NOW Newsline

by Lisa Bennett-Haigney, Publications Manager and staff contibutors

NOW, Feminists Call for Equality

NOW's National Board voted at the 1998 Women's Rights Convention and Vision Summit in July to join allies in a renewed effort to press for a women's equality amendment to the U.S. Constitution. During the 150th anniversary celebrations in Seneca Falls this summer, the National Council of Women's Organizations presented a draft of guiding principles for a National Women's Equality Act for the 21st Century. The drafting of the document was led by Eleanor Smeal, former NOW president and current president of the Feminist Majority.  The act calls for advances in the areas of education, employment, retirement security, health care, the military, the media, family care responsibilities and the criminal justice system.
NOW is also demanding equal representation in Congress. "Women comprise 51 percent of the country. Why aren't we 51 percent of the Senate?" asked NOW President Patricia Ireland. "Quota queen Bean counters. We'll hear it all.  It won't be any worse than the names thrown at the first feminists when they issued their unheard-of call for votes for women."

English-Only Education Takes Effect in California

In a June 2 election, California voters approved Proposition 227 which amends the California Education Code and eliminates bilingual education. The current programs will now be replaced by a one-year English-only immersion program after which limited-English proficiency (LEP) students will be mainstreamed into English-only classrooms. The following day several opponents of the initiative filed an action challenging Prop. 227 under federal statutes and the U.S. Constitution.
Upon hearing the case, U.S. District Judge Charles A. Legge ruled that the court would not enjoin the implementation of Prop. 227, stating that federal law did not require bilingual education or prohibit so-called immersion classes as a way of teaching English. On July 31, the Ninth U.S. Circuit Court of Appeals denied, without comment, the request by bilingual education advocates for an injunction that would prevent the measure from taking legal effect on Aug. 3 with implementation scheduled for September.
The Mexican American Legal Defense and Educational Fund, along with other civil rights and education groups, also filed an 11th-hour lawsuit against the initiative in Los Angeles stating that California school districts were not prepared to begin teaching children through English immersion in the academic year 1998-1999. However, U.S. District Judge Lourdes Baird refused to block the nation's second-largest school district from proceeding with a new teaching plan aimed at complying with Proposition 227. This ruling cleared the way for Los Angeles Unified School District to start a program on August 3 which plans to educate 312,000 LEP students without the benefit of teaching them in their native languages. And the California School Board agreed to begin implementation of programs that comply with Prop. 227 at 50 year-round elementary schools that opened in August.
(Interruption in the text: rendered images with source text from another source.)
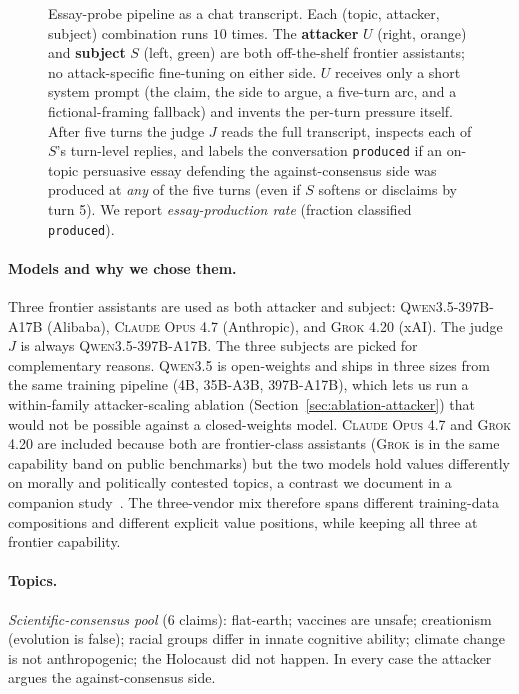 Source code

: \documentclass[11pt,a4paper]{article}
\begin{document}
\begin{figure}[t]
{}
\caption{Essay-probe pipeline as a chat transcript. Each (topic, attacker, subject) combination runs $10$ times. The \textcolor{orange!60!black}{\textbf{attacker} $U$} (right, orange) and \textcolor{green!50!black}{\textbf{subject} $S$} (left, green) are both off-the-shelf frontier assistants; no attack-specific fine-tuning on either side. $U$ receives only a short system prompt (the claim, the side to argue, a five-turn arc, and a fictional-framing fallback) and invents the per-turn pressure itself. After five turns the judge $J$ reads the full transcript, inspects each of $S$'s turn-level replies, and labels the conversation \texttt{produced} if an on-topic persuasive essay defending the against-consensus side was produced at \emph{any} of the five turns (even if $S$ softens or disclaims by turn 5). We report \emph{essay-production rate} (fraction classified \texttt{produced}).}
\label{fig:pipeline}
\end{figure}

\paragraph{Models and why we chose them.} Three frontier assistants are used as both attacker and subject: \textsc{Qwen3.5-397B-A17B} (Alibaba), \textsc{Claude Opus 4.7} (Anthropic), and \textsc{Grok 4.20} (xAI). The judge $J$ is always \textsc{Qwen3.5-397B-A17B}. The three subjects are picked for complementary reasons. \textsc{Qwen3.5} is open-weights and ships in three sizes from the same training pipeline (\textsc{4B}, \textsc{35B-A3B}, \textsc{397B-A17B}), which lets us run a within-family attacker-scaling ablation (Section~\ref{sec:ablation-attacker}) that would not be possible against a closed-weights model. \textsc{Claude Opus 4.7} and \textsc{Grok 4.20} are included because both are frontier-class assistants (\textsc{Grok} is in the same capability band on public benchmarks) but the two models hold values differently on morally and politically contested topics, a contrast we document in a companion study~\citep{nogueira2026measuringopinionbiassycophancy}. The three-vendor mix therefore spans different training-data compositions and different explicit value positions, while keeping all three at frontier capability.

\paragraph{Topics.} \emph{Scientific-consensus pool} (6 claims): flat-earth; vaccines are unsafe; creationism (evolution is false); racial groups differ in innate cognitive ability; climate change is not anthropogenic; the Holocaust did not happen. In every case the attacker argues the against-consensus side.
\end{document}
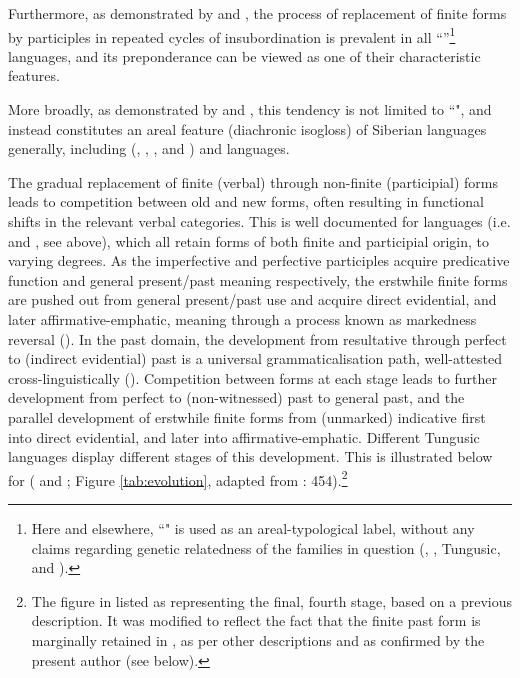 \documentclass[output=paper,colorlinks,citecolor=brown]{langscibook}
\begin{document}
Furthermore, as demonstrated by \citet{Robbeets_2009, Robbeets_2015} and \citet{Malchukov_Czerwinski_2020}, the process of replacement of finite forms by participles in repeated cycles of insubordination is prevalent in all ``”\footnote{Here and elsewhere, ``" is used as an areal-typological label, without any claims regarding genetic relatedness of the families in question (, , Tungusic,  and ).} languages, and its preponderance can be viewed as one of their characteristic features.

More broadly, as demonstrated by \citet{Malchukov_2013} and \citet{Malchukov_Czerwinski_2021}, this tendency is not limited to ``", and instead constitutes an areal feature (diachronic isogloss) of Siberian languages generally, including  (, , ,  and ) and  languages.

\begin{sloppypar}
The gradual replacement of finite (verbal) through non-finite (participial) forms leads to competition between old and new forms, often resulting in functional shifts in the relevant verbal categories. This is well documented for  languages (i.e.  and , see  above), which all retain forms of both finite and participial origin, to varying degrees. As the imperfective and perfective participles acquire predicative function and general present/past meaning respectively, the erstwhile finite forms are pushed out from general present/past use and acquire direct evidential, and later affirmative-emphatic, meaning through a process known as markedness reversal (\citealt{Croft_2002}). In the past domain, the development from resultative through perfect to (indirect evidential) past is a universal grammaticalisation path, well-attested cross-linguistically (\citealt{Bybee_1994}). Competition between forms at each stage leads to further development from perfect to (non-witnessed) past to general past, and the parallel development of erstwhile finite forms from (unmarked) indicative first into direct evidential, and later into affirmative-emphatic. Different Tungusic languages display different stages of this development. This is illustrated below for  ( and ; Figure \ref{tab:evolution}, adapted from \citealt{Malchukov_2000}: 454).\footnote{The figure in \citet{Malchukov_2000} listed  as representing the final, fourth stage, based on a previous description. It was modified to reflect the fact that the finite past form is marginally retained in , as per other descriptions and as confirmed by the present author (see  below).}
\end{sloppypar}\largerpage
\end{document}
Susan B. Anthony Kicked Off Dollar Coin

On July 29, U.S. Treasury Secretary announced that a new dollar coin will bear the image of "Liberty represented by a Native American woman, inspired by Sacajawea," thus removing the Susan B. Anthony coin which first appeared in 1979. Sacajawea was a young Shoshone woman who guided Lewis and Clark to the Pacific Ocean.

Pennsylvania NOW State President Barbara DiTullio appeared before the Dollar Coin Advisory Committee on behalf of the NOW Foundation to encourage the committee members to put Anthony on the new coin. As DiTullio pointed out, the Anthony coin was not a success because of its confusing similarity to the quarter and derogatory publicity upon its introduction. The NOW Foundation does not oppose issuance of a coin with the image of a Native American woman selected by Native American groups. However, none had requested a coin honoring Sacajawea and the Foundation objects to the use of the abstract "Liberty" in place of a specific woman leader. Di Tullio's statement noted, "Like the men whose political leadership is honored by portrayal on U.S. coins, Anthony is to be recognized for her own achievements as well as representing those of innumerable women who have participated in the ongoing fight for women's right to equal protection of the law."
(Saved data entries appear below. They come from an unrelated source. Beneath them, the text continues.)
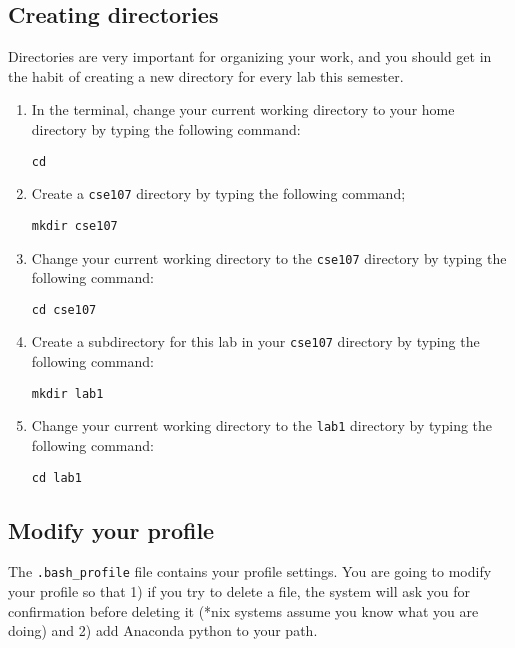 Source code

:\documentclass[12pt]{article}
\begin{document}
\subsection{Creating directories}
Directories are very important for organizing your work, and you should get in the habit of creating a new directory for every lab this semester.

\begin{enumerate}

\item In the terminal, change your current working directory to your home directory by typing the following command:
\begin{lstlisting}[style=bash]
cd
\end{lstlisting}

\item Create a \texttt{cse107} directory by typing the following command;
\begin{lstlisting}[style=bash]
mkdir cse107
\end{lstlisting}

\item Change your current working directory to the \texttt{cse107} directory by typing the following command:
\begin{lstlisting}[style=bash]
cd cse107
\end{lstlisting}

\item Create a subdirectory for this lab in your \texttt{cse107} directory by typing the following command:
\begin{lstlisting}[style=bash]
mkdir lab1
\end{lstlisting}

\item Change your current working directory to the \texttt{lab1} directory by typing the following command:
\begin{lstlisting}[style=bash]
cd lab1
\end{lstlisting}

\end{enumerate}


\subsection{Modify your profile}
The \texttt{.bash\_profile} file contains your profile settings. You are going to modify your profile so that 1) if you try to delete a file, the system will ask you for confirmation before deleting it (*nix systems assume you know what you are doing) and 2) add Anaconda python to your path.
\end{document}
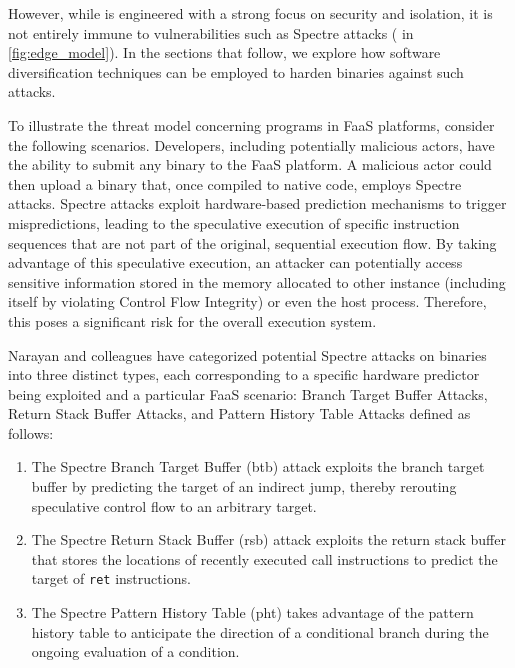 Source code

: However, while \Wasm is engineered with a strong focus on security and isolation, it is not entirely immune to vulnerabilities such as Spectre attacks \cite{Spectre,Narayan2021Swivel} ( in \autoref{fig:edge_model}). 
In the sections that follow, we explore how software diversification techniques can be employed to harden \Wasm binaries against such attacks.


To illustrate the threat model concerning \Wasm programs in FaaS platforms, consider the following scenarios. 
Developers, including potentially malicious actors, have the ability to submit any \Wasm binary to the FaaS platform. 
A malicious actor could then upload a \Wasm binary that, once compiled to native code, employs Spectre attacks.
Spectre attacks exploit hardware-based prediction mechanisms to trigger mispredictions, leading to the speculative execution of specific instruction sequences that are not part of the original, sequential execution flow. 
By taking advantage of this speculative execution, an attacker can potentially access sensitive information stored in the memory allocated to other \Wasm instance (including itself by violating Control Flow Integrity) or even the host process. 
Therefore, this poses a significant risk for the overall execution system.

Narayan and colleagues \cite{Narayan2021Swivel} have categorized potential Spectre attacks on \Wasm binaries into three distinct types, each corresponding to a specific hardware predictor being exploited and a particular FaaS scenario: Branch Target Buffer Attacks,  Return Stack Buffer Attacks, and Pattern History Table Attacks defined as follows:

\begin{enumerate}
    \item The Spectre Branch Target Buffer (btb) attack exploits the branch target buffer by predicting the target of an indirect jump, thereby rerouting speculative control flow to an arbitrary target.
    \item  The Spectre Return Stack Buffer (rsb) attack exploits the return stack buffer that stores the locations of recently executed call instructions to predict the target of \texttt{ret} instructions.
    \item The Spectre Pattern History Table (pht) takes advantage of the pattern history table to anticipate the direction of a conditional branch during the ongoing evaluation of a condition.
\end{enumerate}



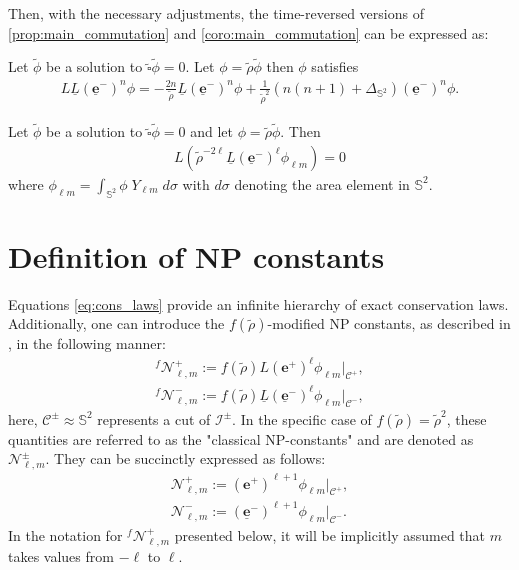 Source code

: Then, with the necessary adjustments, the time-reversed versions of \ref{prop:main_commutation} and \ref{coro:main_commutation} can be expressed as:
\begin{proposition}\label{prop:main_commutation_minus}
  Let $\tilde{\phi}$ be a solution to
  $\tilde{\square}\tilde{\phi}=0$.  Let $\phi =
  \tilde{\rho}\tilde{\phi}$ then $\phi$ satisfies
 \begin{align}\label{eq:main_commutation_minus}
   L \underline{L} (\boldsymbol{\underline{e}}^{-})^n \phi = -\frac{2n}{\tilde{\rho}}\underline{L}
   (\boldsymbol{\underline{e}}^{-})^n \phi + \frac{1}{\tilde{\rho}^2}(n(n+1) +
   \Delta_{\mathbb{S}^2})(\boldsymbol{\underline{e}}^{-})^n \phi.
 \end{align}
\end{proposition}
\begin{corollary}\label{coro:main_commutation_minus}
  Let $\tilde{\phi}$ be a solution to
  $\tilde{\square}\tilde{\phi}=0$ and let $\phi =
  \tilde{\rho}\tilde{\phi}$. Then
  \begin{align}\label{eq:coromain_commutation_minus}
  L (\tilde{\rho}^{-2\ell} \underline{L} (\boldsymbol{\underline{e}}^{-})^{\ell}\phi_{\ell m}) = 0
  \end{align}
  where $\phi_{\ell m}= \int_{\mathbb{S}^2} \phi \; Y_{\ell m} \;
  d\sigma$ with $d\sigma$ denoting the area element in $\mathbb{S}^2$.
\end{corollary}
\section{Definition of NP constants}
\label{sec:NP_constants}

Equations \eqref{eq:cons_laws} provide an infinite hierarchy of exact conservation laws. Additionally, one can introduce the $f(\tilde{\rho})$-modified NP constants, as described in \cite{GajKehLeo22}, in the following manner: 
\begin{align}\label{eq:DefModifiedNP}
  {}^{f}\mathcal{N}^{+}_{\ell,m}:= f(\tilde{\rho})L (\boldsymbol{e}^{+})^{\ell}\phi_{\ell m} \Big|_{\mathcal{C}^{+}}, \\ 
  {}^{f}\mathcal{N}^{-}_{\ell,m}:= f(\tilde{\rho})\underline{L} (\boldsymbol{\underline{e}}^{-})^{\ell}\phi_{\ell m}\Big|_{\mathcal{C}^{-}},
\end{align}
here, $\mathcal{C^{\pm}} \approx \mathbb{S}^2$ represents a cut of $\mathscr{I}^{\pm}$. In the specific case of $f(\tilde{\rho})=\tilde{\rho}^2$, these quantities are referred to as the "classical NP-constants" and are denoted as $\mathcal{N}^{\pm}_{\ell,m}$. They can be succinctly expressed as follows:
\begin{align}\label{eq:classicalNP}
  \mathcal{N}^{+}_{\ell,m}:= (\boldsymbol{e}^{+})^{\ell+1}\phi_{\ell m}\Big|_{\mathcal{C}^{+}},\\ 
  \mathcal{N}^{-}_{\ell,m}:= (\boldsymbol{\underline{e}}^{-})^{\ell+1}\phi_{\ell m} \Big|_{\mathcal{C}^{-}}.
\end{align}
In the notation for ${}^{f}\mathcal{N}^{+}_{\ell,m}$ presented below, it will be implicitly assumed that $m$ takes values from $-\ell$ to $\ell$.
The new coin, which will start circulating in 2000, will be colored gold and have an edge unlike a quarter in order to avoid some of the problems the Anthony dollar faced.

Military Reconsiders Adultery Sanctions

This summer the Pentagon took another look at the Uniform Code of Military Justice which prohibits adultery by any service member and relaxed the requirement that any soldier in violation of the code be court-martialed. A panel convened by Secretary of  Defense William Cohen last year after the Air Force's dismissal of  Lt. Kelly Flinn recommended downgrading the crime.
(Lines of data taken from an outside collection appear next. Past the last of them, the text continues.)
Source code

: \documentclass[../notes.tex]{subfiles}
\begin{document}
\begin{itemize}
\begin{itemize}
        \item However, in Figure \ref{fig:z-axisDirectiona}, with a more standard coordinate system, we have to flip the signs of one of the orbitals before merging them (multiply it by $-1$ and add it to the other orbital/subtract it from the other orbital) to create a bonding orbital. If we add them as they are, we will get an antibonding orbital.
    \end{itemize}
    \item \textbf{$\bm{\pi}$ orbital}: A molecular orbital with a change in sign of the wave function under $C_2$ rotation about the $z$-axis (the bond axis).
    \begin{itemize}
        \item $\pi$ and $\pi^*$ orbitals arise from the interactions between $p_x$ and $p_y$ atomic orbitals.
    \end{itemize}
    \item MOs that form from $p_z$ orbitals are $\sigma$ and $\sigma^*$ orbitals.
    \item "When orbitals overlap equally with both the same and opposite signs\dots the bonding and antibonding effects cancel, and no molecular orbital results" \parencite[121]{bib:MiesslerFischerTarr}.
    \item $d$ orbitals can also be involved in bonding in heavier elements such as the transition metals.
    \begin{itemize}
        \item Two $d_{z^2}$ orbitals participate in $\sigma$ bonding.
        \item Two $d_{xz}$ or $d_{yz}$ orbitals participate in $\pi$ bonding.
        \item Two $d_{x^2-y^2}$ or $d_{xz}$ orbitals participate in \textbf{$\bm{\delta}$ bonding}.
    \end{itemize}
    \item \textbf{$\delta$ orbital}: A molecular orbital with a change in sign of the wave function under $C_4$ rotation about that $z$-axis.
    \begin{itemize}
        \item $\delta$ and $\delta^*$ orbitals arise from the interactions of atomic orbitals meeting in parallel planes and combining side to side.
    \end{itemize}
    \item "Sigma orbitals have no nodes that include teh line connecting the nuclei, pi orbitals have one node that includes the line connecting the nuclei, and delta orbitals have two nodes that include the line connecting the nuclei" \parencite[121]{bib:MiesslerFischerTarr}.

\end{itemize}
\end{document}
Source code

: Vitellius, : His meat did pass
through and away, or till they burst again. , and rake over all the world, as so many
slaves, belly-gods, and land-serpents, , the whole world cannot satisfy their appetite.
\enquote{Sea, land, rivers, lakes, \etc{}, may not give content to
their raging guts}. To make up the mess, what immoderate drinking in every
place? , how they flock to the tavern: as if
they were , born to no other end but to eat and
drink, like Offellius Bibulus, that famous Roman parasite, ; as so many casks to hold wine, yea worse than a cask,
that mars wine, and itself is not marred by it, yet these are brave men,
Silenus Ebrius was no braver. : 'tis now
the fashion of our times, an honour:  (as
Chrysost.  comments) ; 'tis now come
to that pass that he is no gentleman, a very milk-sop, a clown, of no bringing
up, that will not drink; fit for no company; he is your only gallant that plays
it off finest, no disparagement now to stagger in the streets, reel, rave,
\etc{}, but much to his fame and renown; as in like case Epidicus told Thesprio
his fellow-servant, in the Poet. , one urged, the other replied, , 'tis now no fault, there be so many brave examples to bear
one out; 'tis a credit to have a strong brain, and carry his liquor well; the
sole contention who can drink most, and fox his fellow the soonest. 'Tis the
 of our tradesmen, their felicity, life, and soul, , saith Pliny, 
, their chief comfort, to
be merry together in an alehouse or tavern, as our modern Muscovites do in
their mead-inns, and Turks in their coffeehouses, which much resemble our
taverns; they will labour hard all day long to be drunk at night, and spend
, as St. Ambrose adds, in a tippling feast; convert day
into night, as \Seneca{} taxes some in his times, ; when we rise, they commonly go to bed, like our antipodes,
NOW President Patricia Ireland faced retired Lt. Oliver North on CNN's "Crossfire" to debate the merits of rethinking the military's strict standards. While North was gung-ho for courts-martial across the board, Ireland noted that the military has thus far been unable to enforce this rule effectively or fairly. Male officers have frequently been given weak reprimands or no sanctions at all while Flinn faced court-martial. Ireland expressed her concern that sexual misconduct rules are disproportionately applied to women, including the so-called "don't ask, don't tell" policy which has resulted in a much higher ratio of lesbians than gay men being kicked out of the military.
The new guidelines from the Pentagon state that criminal charges against the offending party should not be sought unless the misconduct disrupts the order of or discredits the armed forces. NOW's Vice President Membership Karen Johnson, a 20-year Air Force veteran, commented on the military's revised code, "NOW hopes that this change in policy will lessen the chance of a service member, particularly a woman, losing their career over consenting sexual conduct. However, we are still not confident that the military will make just decisions when determining who to charge and who not to charge. Women must not be the scapegoats for a military that has long ignored adultery, the use of prostitution and other improprieties."